[Saved entries]
******************************
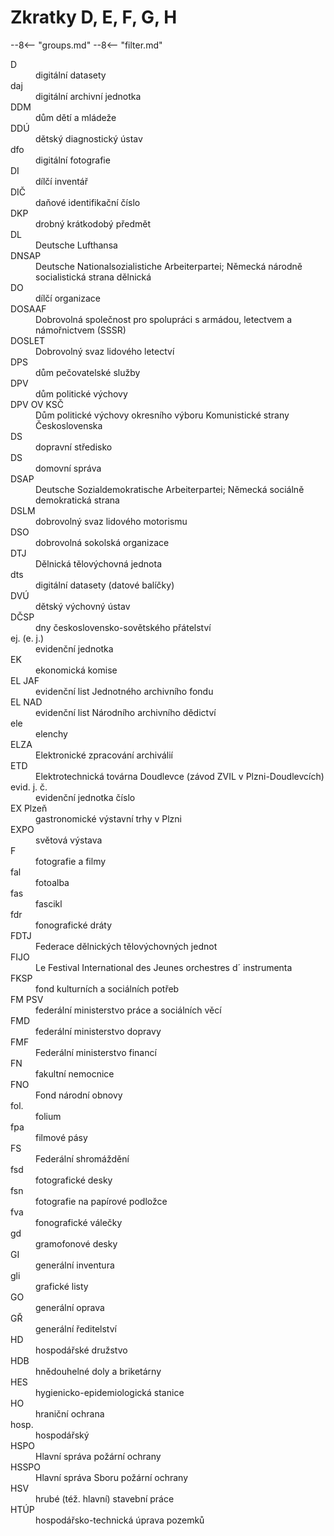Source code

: ﻿# Zkratky D, E, F, G, H

--8<-- "groups.md"
--8<-- "filter.md"

<dl class="abbr-list">
<dt>D</dt>
<dd>digitální datasety</dd>
<dt>daj</dt>
<dd>digitální archivní jednotka</dd>
<dt>DDM</dt>
<dd>dům dětí a mládeže</dd>
<dt>DDÚ</dt>
<dd>dětský diagnostický ústav</dd>
<dt>dfo</dt>
<dd>digitální fotografie</dd>
<dt>DI</dt>
<dd>dílčí inventář</dd>
<dt>DIČ</dt>
<dd>daňové identifikační číslo</dd>
<dt>DKP</dt>
<dd>drobný krátkodobý předmět</dd>
<dt>DL</dt>
<dd>Deutsche Lufthansa</dd>
<dt>DNSAP</dt>
<dd>Deutsche Nationalsozialistiche Arbeiterpartei; Německá národně socialistická strana dělnická</dd>
<dt>DO</dt>
<dd>dílčí organizace</dd>
<dt>DOSAAF</dt>
<dd>Dobrovolná společnost pro spolupráci s armádou, letectvem a námořnictvem (SSSR)</dd>
<dt>DOSLET</dt>
<dd>Dobrovolný svaz lidového letectví</dd>
<dt>DPS</dt>
<dd>dům pečovatelské služby</dd>
<dt>DPV</dt>
<dd>dům politické výchovy</dd>
<dt>DPV OV KSČ</dt>
<dd>Dům politické výchovy okresního výboru Komunistické strany Československa</dd>
<dt>DS</dt>
<dd>dopravní středisko</dd>
<dt>DS</dt>
<dd>domovní správa</dd>
<dt>DSAP</dt>
<dd>Deutsche Sozialdemokratische Arbeiterpartei; Německá sociálně demokratická strana</dd>
<dt>DSLM</dt>
<dd>dobrovolný svaz lidového motorismu</dd>
<dt>DSO</dt>
<dd>dobrovolná sokolská organizace</dd>
<dt>DTJ</dt>
<dd>Dělnická tělovýchovná jednota</dd>
<dt>dts</dt>
<dd>digitální datasety (datové balíčky)</dd>
<dt>DVÚ</dt>
<dd>dětský výchovný ústav</dd>
<dt>DČSP</dt>
<dd>dny československo-sovětského přátelství</dd>
<dt>ej. (e. j.)</dt>
<dd>evidenční jednotka</dd>
<dt>EK</dt>
<dd>ekonomická komise</dd>
<dt>EL JAF</dt>
<dd>evidenční list Jednotného archivního fondu</dd>
<dt>EL NAD</dt>
<dd>evidenční list Národního archivního dědictví</dd>
<dt>ele</dt>
<dd>elenchy</dd>
<dt>ELZA</dt>
<dd>Elektronické zpracování archiválií</dd>
<dt>ETD</dt>
<dd>Elektrotechnická továrna Doudlevce (závod ZVIL v Plzni-Doudlevcích)</dd>
<dt>evid. j. č.</dt>
<dd>evidenční jednotka číslo</dd>
<dt>EX Plzeň</dt>
<dd>gastronomické výstavní trhy v Plzni</dd>
<dt>EXPO</dt>
<dd>světová výstava</dd>
<dt>F</dt>
<dd>fotografie a filmy</dd>
<dt>fal</dt>
<dd>fotoalba</dd>
<dt>fas</dt>
<dd>fascikl</dd>
<dt>fdr</dt>
<dd>fonografické dráty</dd>
<dt>FDTJ</dt>
<dd>Federace dělnických tělovýchovných jednot</dd>
<dt>FIJO</dt>
<dd>Le Festival International des Jeunes orchestres d´ instrumenta</dd>
<dt>FKSP</dt>
<dd>fond kulturních a sociálních potřeb</dd>
<dt>FM PSV</dt>
<dd>federální ministerstvo práce a sociálních věcí</dd>
<dt>FMD</dt>
<dd>federální ministerstvo dopravy</dd>
<dt>FMF</dt>
<dd>Federální ministerstvo financí</dd>
<dt>FN</dt>
<dd>fakultní nemocnice</dd>
<dt>FNO</dt>
<dd>Fond národní obnovy</dd>
<dt>fol.</dt>
<dd>folium</dd>
<dt>fpa</dt>
<dd>filmové pásy</dd>
<dt>FS</dt>
<dd>Federální shromáždění</dd>
<dt>fsd</dt>
<dd>fotografické desky</dd>
<dt>fsn</dt>
<dd>fotografie na papírové podložce</dd>
<dt>fva</dt>
<dd>fonografické válečky</dd>
<dt>gd</dt>
<dd>gramofonové desky</dd>
<dt>GI</dt>
<dd>generální inventura</dd>
<dt>gli</dt>
<dd>grafické listy</dd>
<dt>GO</dt>
<dd>generální oprava</dd>
<dt>GŘ</dt>
<dd>generální ředitelství</dd>
<dt>HD</dt>
<dd>hospodářské družstvo</dd>
<dt>HDB</dt>
<dd>hnědouhelné doly a briketárny</dd>
<dt>HES</dt>
<dd>hygienicko-epidemiologická stanice</dd>
<dt>HO</dt>
<dd>hraniční ochrana</dd>
<dt>hosp.</dt>
<dd>hospodářský</dd>
<dt>HSPO</dt>
<dd>Hlavní správa požární ochrany</dd>
<dt>HSSPO</dt>
<dd>Hlavní správa Sboru požární ochrany</dd>
<dt>HSV</dt>
<dd>hrubé (též. hlavní) stavební práce</dd>
<dt>HTÚP</dt>
<dd>hospodářsko-technická úprava pozemků</dd>
</dl>
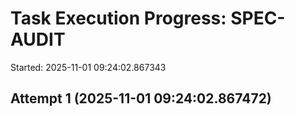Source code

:# Task Execution Progress: SPEC-AUDIT

Started: 2025-11-01 09:24:02.867343

## Attempt 1 (2025-11-01 09:24:02.867472)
******************************
What is needed is an exact copy of each line from the top of the data above through the line containing "<dt>DOSAAF</dt>", with no pictures.

:: Task answer ::
Source code

: ﻿# Zkratky D, E, F, G, H

--8<-- "groups.md"
--8<-- "filter.md"

<dl class="abbr-list">
<dt>D</dt>
<dd>digitální datasety</dd>
<dt>daj</dt>
<dd>digitální archivní jednotka</dd>
<dt>DDM</dt>
<dd>dům dětí a mládeže</dd>
<dt>DDÚ</dt>
<dd>dětský diagnostický ústav</dd>
<dt>dfo</dt>
<dd>digitální fotografie</dd>
<dt>DI</dt>
<dd>dílčí inventář</dd>
<dt>DIČ</dt>
<dd>daňové identifikační číslo</dd>
<dt>DKP</dt>
<dd>drobný krátkodobý předmět</dd>
<dt>DL</dt>
<dd>Deutsche Lufthansa</dd>
<dt>DNSAP</dt>
<dd>Deutsche Nationalsozialistiche Arbeiterpartei; Německá národně socialistická strana dělnická</dd>
<dt>DO</dt>
<dd>dílčí organizace</dd>
<dt>DOSAAF</dt>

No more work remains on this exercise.